"But you have made him out all bad," I told him. "I have heard the story often, and he wasn't all bad by any means."
"He was a wild desperado. Why, even after he was dead and lying on the sidewalk in Auburn, a man came up and kicked his face."
"Yes, and they say that everybody in the county was mad about it, and when the man ran for supervisor more than a year later, no decent person would vote for him and he lost his election." Now, the true story of Rattlesnake Dick is this, and I never tire of hearing it:
"Would you present me to your sister's friend, then, George?"
"I am an Ishmailite! I, the son of an honorable English gentleman, have done a term in prison."
"But these ideas are extreme, Dick. There is no such general opinion of you. Were you not exonerated from having stolen the wretched little Jew's goods? It is all forgotten," and George Taylor paused in his restless pacing, before the long, graceful figure on the bunk against the wall. Dick raised handsome eyes whose flashing light was made of pain.

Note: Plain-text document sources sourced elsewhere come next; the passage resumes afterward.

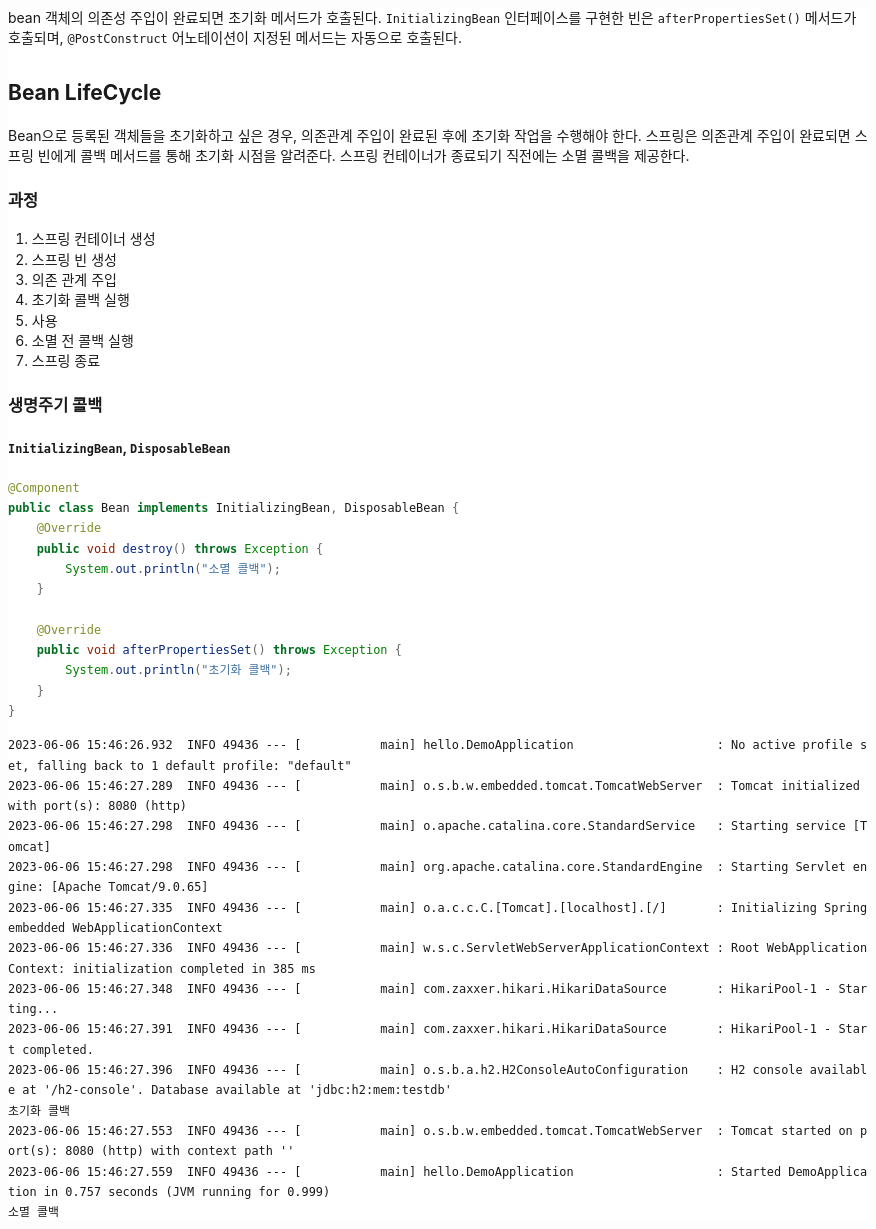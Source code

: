 bean 객체의 의존성 주입이 완료되면 초기화 메서드가 호출된다. 
`InitializingBean` 인터페이스를 구현한 빈은 `afterPropertiesSet()` 메서드가 호출되며, `@PostConstruct` 어노테이션이 지정된 메서드는 자동으로 호출된다.

## Bean LifeCycle

Bean으로 등록된 객체들을 초기화하고 싶은 경우, 의존관계 주입이 완료된 후에 초기화 작업을 수행해야 한다.
스프링은 의존관계 주입이 완료되면 스프링 빈에게 콜백 메서드를 통해 초기화 시점을 알려준다. 
스프링 컨테이너가 종료되기 직전에는 소멸 콜백을 제공한다.

### 과정

1. 스프링 컨테이너 생성
2. 스프링 빈 생성
3. 의존 관계 주입
4. 초기화 콜백 실행
5. 사용
6. 소멸 전 콜백 실행
7. 스프링 종료

### 생명주기 콜백

#### `InitializingBean`, `DisposableBean`

```java
@Component  
public class Bean implements InitializingBean, DisposableBean {  
    @Override  
    public void destroy() throws Exception {  
        System.out.println("소멸 콜백");  
    }  
  
    @Override  
    public void afterPropertiesSet() throws Exception {  
        System.out.println("초기화 콜백");  
    }  
}
```

```shell
2023-06-06 15:46:26.932  INFO 49436 --- [           main] hello.DemoApplication                    : No active profile set, falling back to 1 default profile: "default"
2023-06-06 15:46:27.289  INFO 49436 --- [           main] o.s.b.w.embedded.tomcat.TomcatWebServer  : Tomcat initialized with port(s): 8080 (http)
2023-06-06 15:46:27.298  INFO 49436 --- [           main] o.apache.catalina.core.StandardService   : Starting service [Tomcat]
2023-06-06 15:46:27.298  INFO 49436 --- [           main] org.apache.catalina.core.StandardEngine  : Starting Servlet engine: [Apache Tomcat/9.0.65]
2023-06-06 15:46:27.335  INFO 49436 --- [           main] o.a.c.c.C.[Tomcat].[localhost].[/]       : Initializing Spring embedded WebApplicationContext
2023-06-06 15:46:27.336  INFO 49436 --- [           main] w.s.c.ServletWebServerApplicationContext : Root WebApplicationContext: initialization completed in 385 ms
2023-06-06 15:46:27.348  INFO 49436 --- [           main] com.zaxxer.hikari.HikariDataSource       : HikariPool-1 - Starting...
2023-06-06 15:46:27.391  INFO 49436 --- [           main] com.zaxxer.hikari.HikariDataSource       : HikariPool-1 - Start completed.
2023-06-06 15:46:27.396  INFO 49436 --- [           main] o.s.b.a.h2.H2ConsoleAutoConfiguration    : H2 console available at '/h2-console'. Database available at 'jdbc:h2:mem:testdb'
초기화 콜백
2023-06-06 15:46:27.553  INFO 49436 --- [           main] o.s.b.w.embedded.tomcat.TomcatWebServer  : Tomcat started on port(s): 8080 (http) with context path ''
2023-06-06 15:46:27.559  INFO 49436 --- [           main] hello.DemoApplication                    : Started DemoApplication in 0.757 seconds (JVM running for 0.999)
소멸 콜백
```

"George, I wish - how I wish that it were forgotten. But it is not. They whisper it in doorways, and over the card tables and down in the drift tunnels. Wherever I go it follows me like an evil spirit, rearing its unclean head between me and all fair things." His deep voice reflected the hurt in his dark eyes, and his broad shoulders drooped in despondency.
"Dick - Dick, the gay the debonair - this is not like you. Brace up, man, and come with me to this opening of the new opera house, if only to add to my pleasure. All the town will be there to hear the singer who has just landed in San Francisco from Boston."